[Work instructions]: Report every line of the records beneath this task that holds the string "staged".

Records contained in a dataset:

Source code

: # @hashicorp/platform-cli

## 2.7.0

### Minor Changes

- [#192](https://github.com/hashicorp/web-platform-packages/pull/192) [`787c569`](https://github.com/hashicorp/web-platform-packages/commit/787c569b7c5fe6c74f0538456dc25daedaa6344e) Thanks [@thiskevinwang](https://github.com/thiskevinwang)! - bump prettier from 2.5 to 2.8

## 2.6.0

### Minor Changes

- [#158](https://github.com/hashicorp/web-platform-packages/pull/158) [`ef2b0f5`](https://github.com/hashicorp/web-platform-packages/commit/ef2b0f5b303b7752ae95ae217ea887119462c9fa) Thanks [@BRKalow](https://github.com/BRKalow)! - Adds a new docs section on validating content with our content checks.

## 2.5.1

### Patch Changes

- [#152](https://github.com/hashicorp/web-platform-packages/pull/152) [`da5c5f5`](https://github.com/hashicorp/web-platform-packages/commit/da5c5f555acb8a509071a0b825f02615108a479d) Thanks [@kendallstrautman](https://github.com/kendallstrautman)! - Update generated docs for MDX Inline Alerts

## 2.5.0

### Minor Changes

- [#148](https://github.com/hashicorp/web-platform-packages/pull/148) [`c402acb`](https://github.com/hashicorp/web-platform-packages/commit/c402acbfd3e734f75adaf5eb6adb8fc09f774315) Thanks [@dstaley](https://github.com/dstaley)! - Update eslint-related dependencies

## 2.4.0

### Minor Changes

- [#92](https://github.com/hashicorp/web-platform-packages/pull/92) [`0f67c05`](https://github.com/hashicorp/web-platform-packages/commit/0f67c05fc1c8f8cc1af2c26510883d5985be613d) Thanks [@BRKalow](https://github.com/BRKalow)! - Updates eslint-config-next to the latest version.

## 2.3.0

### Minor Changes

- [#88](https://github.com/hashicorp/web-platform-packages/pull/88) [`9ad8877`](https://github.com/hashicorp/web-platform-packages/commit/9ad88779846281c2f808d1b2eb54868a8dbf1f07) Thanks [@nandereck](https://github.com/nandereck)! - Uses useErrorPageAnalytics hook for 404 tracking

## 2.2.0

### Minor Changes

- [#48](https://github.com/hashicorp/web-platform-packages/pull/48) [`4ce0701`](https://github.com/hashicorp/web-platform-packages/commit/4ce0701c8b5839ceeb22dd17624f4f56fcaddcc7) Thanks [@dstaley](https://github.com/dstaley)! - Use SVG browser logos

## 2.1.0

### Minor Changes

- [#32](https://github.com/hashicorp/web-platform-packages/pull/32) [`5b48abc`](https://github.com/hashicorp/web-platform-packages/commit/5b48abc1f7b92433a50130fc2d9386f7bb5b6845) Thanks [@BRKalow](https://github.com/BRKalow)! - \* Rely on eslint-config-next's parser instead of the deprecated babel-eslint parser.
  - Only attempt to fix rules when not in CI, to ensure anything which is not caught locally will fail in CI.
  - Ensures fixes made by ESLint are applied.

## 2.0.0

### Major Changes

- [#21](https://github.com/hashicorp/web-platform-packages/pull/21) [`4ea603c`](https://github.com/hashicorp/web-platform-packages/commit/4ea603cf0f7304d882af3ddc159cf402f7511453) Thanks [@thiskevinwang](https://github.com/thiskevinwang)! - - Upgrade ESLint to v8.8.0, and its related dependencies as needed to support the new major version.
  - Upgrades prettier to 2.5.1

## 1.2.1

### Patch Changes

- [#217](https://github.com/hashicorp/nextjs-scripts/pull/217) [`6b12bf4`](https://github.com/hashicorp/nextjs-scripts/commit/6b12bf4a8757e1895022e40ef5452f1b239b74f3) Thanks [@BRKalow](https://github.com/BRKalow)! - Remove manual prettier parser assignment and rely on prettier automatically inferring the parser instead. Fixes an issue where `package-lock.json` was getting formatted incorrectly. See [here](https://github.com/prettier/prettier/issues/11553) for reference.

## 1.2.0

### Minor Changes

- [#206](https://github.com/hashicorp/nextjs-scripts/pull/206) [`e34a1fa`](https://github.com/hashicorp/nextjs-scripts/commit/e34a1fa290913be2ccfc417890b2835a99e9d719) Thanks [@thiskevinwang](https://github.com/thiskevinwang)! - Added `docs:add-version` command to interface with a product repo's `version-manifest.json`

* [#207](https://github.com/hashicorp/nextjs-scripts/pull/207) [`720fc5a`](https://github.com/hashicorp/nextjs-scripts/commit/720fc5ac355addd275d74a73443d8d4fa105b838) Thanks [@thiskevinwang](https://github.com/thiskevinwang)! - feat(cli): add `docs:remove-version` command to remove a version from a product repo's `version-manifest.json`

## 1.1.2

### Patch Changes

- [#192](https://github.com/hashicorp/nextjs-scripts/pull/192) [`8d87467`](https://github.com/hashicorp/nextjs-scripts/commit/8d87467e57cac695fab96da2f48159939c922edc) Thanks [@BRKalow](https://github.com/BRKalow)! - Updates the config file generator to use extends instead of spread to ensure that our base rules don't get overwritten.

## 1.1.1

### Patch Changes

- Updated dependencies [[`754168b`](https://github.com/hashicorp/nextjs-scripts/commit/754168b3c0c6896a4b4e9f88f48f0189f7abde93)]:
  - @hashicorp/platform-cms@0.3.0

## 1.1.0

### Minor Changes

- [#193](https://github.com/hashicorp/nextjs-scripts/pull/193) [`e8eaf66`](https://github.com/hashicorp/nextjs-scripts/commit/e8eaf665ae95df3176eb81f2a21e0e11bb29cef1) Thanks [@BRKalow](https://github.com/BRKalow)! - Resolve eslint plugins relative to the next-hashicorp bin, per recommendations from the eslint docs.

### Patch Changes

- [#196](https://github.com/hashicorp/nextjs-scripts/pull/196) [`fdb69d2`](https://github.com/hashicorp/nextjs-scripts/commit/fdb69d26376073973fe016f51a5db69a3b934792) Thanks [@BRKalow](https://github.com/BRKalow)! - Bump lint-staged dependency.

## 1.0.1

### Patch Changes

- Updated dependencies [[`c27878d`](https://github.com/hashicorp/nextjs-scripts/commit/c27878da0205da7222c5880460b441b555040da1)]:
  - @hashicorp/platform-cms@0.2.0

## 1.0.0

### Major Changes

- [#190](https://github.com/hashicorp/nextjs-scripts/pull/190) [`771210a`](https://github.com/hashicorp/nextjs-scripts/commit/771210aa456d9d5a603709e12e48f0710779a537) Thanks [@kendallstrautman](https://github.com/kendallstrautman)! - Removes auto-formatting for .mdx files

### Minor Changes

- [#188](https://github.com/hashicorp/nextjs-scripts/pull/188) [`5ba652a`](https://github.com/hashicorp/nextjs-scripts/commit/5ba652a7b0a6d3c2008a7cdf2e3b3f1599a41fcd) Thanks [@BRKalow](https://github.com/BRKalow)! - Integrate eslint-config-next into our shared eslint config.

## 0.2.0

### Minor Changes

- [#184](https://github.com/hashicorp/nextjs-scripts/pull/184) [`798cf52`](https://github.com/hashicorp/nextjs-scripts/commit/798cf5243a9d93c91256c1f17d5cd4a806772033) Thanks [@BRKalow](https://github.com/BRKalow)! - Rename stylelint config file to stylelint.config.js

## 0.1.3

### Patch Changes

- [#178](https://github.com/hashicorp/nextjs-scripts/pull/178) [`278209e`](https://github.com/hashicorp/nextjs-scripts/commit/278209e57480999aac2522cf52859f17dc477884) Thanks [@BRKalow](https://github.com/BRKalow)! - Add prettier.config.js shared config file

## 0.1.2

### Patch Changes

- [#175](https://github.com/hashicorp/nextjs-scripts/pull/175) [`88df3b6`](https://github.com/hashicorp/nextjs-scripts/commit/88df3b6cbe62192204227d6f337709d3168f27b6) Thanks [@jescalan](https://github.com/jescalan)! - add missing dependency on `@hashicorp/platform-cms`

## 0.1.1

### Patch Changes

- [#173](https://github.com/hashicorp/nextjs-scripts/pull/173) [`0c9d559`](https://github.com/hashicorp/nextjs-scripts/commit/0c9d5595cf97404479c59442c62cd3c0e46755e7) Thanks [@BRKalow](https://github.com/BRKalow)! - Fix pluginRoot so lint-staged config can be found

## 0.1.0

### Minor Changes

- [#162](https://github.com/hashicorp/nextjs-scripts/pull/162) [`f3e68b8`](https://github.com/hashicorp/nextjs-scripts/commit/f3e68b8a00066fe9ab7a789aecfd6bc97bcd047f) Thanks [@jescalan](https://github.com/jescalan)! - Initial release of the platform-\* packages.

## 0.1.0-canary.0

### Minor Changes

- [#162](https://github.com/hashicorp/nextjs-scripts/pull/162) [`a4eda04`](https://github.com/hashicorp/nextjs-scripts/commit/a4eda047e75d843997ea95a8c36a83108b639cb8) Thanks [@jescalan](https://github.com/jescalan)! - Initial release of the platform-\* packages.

[Exercise output]:
- [#196](https://github.com/hashicorp/nextjs-scripts/pull/196) [`fdb69d2`](https://github.com/hashicorp/nextjs-scripts/commit/fdb69d26376073973fe016f51a5db69a3b934792) Thanks [@BRKalow](https://github.com/BRKalow)! - Bump lint-staged dependency.
- [#173](https://github.com/hashicorp/nextjs-scripts/pull/173) [`0c9d559`](https://github.com/hashicorp/nextjs-scripts/commit/0c9d5595cf97404479c59442c62cd3c0e46755e7) Thanks [@BRKalow](https://github.com/BRKalow)! - Fix pluginRoot so lint-staged config can be found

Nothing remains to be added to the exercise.